A common occurrence during the marches on the trek was the failure to observe the infantryman’s most valuable charter—ten minutes’ halt in every hour. The marches were usually by Brigades, and the starting point was often a mile or so away from the billeting area. For some strange reason the march to the starting point was wont to be hurried, and what should have been the first halt was omitted altogether.

Towards the end of the march, again, the leading Battalion, on approaching the village in which it was to be billeted, would often cut out the halt as the appointed time was reached, and go straight on to the billets. The succeeding Battalions on such occasions would follow like sheep, irrespective of whether they were billeted in the same village or in another one two or three miles farther on.

In these circumstances it is not surprising that marches which on paper looked nothing out of the ordinary were found to be very arduous and trying, and men were frequently guilty of the “crime” of falling out on the march.

At first early rising was voted a success by all ranks, but when an afternoon parade was introduced and later an evening parade just to fill up the day, the troops began to feel that though it was “nice to get up in the morning,” it was certainly “nicer to stay in bed.”

A day’s rest at Croisette was followed by a march to Fortel, where, during a four days’ stay, a delightful bathing place was discovered in the swift-flowing, icy cold waters of the River Canche. “A” and “D” Companies and the Lewis gunners have happy recollections of this stream, for the most part of the two hours’ route march by Companies which formed part of the daily programme was spent in and around the bathing place.

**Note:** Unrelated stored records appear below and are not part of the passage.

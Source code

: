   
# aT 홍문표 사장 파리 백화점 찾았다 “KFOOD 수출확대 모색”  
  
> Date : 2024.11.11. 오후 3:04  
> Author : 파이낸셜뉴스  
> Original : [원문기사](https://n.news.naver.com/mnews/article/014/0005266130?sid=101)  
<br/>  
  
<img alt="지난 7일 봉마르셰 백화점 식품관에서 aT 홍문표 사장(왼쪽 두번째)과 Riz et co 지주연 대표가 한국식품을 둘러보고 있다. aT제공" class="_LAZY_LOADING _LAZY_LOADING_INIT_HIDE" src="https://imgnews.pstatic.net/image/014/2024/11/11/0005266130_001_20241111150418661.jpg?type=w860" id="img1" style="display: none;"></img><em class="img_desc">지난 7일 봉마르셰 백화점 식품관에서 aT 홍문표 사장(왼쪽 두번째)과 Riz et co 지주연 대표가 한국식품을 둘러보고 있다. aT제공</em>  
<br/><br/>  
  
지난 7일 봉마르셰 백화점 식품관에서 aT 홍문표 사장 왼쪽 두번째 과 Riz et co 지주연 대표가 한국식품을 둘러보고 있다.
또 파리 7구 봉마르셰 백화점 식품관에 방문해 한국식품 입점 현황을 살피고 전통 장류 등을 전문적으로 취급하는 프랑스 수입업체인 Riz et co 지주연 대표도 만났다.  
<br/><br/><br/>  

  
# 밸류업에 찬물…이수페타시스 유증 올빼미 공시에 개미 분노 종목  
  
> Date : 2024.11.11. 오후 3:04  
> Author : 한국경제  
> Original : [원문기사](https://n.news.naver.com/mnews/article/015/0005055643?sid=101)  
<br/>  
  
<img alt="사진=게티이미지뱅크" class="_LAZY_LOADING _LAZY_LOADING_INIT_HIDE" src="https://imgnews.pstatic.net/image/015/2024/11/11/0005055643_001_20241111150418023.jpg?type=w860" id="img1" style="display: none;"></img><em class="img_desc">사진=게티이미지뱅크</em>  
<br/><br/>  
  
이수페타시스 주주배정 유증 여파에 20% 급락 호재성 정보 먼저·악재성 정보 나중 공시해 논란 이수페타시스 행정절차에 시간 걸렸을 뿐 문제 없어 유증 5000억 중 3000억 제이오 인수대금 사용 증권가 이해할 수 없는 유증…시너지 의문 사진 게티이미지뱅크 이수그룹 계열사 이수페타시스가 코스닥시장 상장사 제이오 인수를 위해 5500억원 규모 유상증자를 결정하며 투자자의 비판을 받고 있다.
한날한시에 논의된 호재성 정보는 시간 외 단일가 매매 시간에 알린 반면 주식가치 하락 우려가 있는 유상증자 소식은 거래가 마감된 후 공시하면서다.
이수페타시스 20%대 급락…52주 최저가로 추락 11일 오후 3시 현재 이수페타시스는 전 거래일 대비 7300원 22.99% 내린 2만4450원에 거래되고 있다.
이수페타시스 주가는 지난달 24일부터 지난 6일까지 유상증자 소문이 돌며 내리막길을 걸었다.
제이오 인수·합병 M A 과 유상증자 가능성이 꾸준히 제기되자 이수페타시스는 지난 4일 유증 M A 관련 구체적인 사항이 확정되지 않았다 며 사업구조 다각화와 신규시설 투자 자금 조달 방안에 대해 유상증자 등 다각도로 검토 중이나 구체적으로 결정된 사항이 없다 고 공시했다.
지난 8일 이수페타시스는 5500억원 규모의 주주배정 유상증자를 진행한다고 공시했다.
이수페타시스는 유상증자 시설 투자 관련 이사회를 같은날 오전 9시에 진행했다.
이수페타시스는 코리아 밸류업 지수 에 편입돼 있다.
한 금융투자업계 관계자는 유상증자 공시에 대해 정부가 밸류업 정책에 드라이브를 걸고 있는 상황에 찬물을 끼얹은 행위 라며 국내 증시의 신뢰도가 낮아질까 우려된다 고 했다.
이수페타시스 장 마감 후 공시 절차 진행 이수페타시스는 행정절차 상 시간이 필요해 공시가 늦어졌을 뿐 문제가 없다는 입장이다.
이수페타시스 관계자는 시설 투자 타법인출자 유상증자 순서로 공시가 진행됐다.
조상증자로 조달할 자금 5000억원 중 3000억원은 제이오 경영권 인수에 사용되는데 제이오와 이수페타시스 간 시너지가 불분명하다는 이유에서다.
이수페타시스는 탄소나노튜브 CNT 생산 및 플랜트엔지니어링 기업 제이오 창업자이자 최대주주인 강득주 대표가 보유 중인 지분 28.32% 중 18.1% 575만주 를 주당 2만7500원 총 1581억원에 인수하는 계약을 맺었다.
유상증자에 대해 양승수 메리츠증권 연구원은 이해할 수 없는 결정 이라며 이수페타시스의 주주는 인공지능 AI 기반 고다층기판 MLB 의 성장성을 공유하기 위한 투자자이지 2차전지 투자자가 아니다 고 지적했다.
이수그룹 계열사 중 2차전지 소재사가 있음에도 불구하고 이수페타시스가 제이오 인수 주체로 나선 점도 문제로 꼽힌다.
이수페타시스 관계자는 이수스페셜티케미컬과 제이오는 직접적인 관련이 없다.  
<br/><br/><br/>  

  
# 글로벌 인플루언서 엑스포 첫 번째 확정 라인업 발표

The 4th of August at Conteville was marred by the sudden introduction of an evening parade. The move from Fortel had taken place in the early hours of the morning, and after a very short march Conteville was reached at about 10.0 a.m. The troops were still congratulating themselves on their luck when the order came round that all units in the Division would at once start to practise an attack on a wood or village.

The wandering life was resumed on the 5th of August, when the Division moved to the training area near Abbéville, the Civil Service Rifles being billeted in the little village of Drucat. The Division now settled down to serious work, and for three weeks the troops trained strenuously every day. It is interesting to note that the Division trained for its share in the battle of the Somme near the historic battlefield of Crécy.

But although there was much hard work and the billets at Drucat were poor—so poor that in many cases both officers and men slept in gardens or fields—and the inhabitants inclined to be hostile, memories of August 1916 are among the happiest of the war.

A great drawback, however, was the scarcity of beer. The estaminets in the village had none at all, nor did they attempt to get any, for they were thus able to get rid of their stock of atrocious wines. The Regimental Canteen eventually came to the rescue by securing a supply of beer from Abbéville.

The weather at first was all that could be desired, and bathing was indulged in daily. At the end of the fields occupied by the Lewis gun section and the Transport lines ran a narrow, shallow stream. The men of the Transport section, by damming the stream with a wall of filled sandbags, managed to construct a pool just big enough for a man to plunge in, and the bathing pool was thoroughly appreciated by officers and men alike.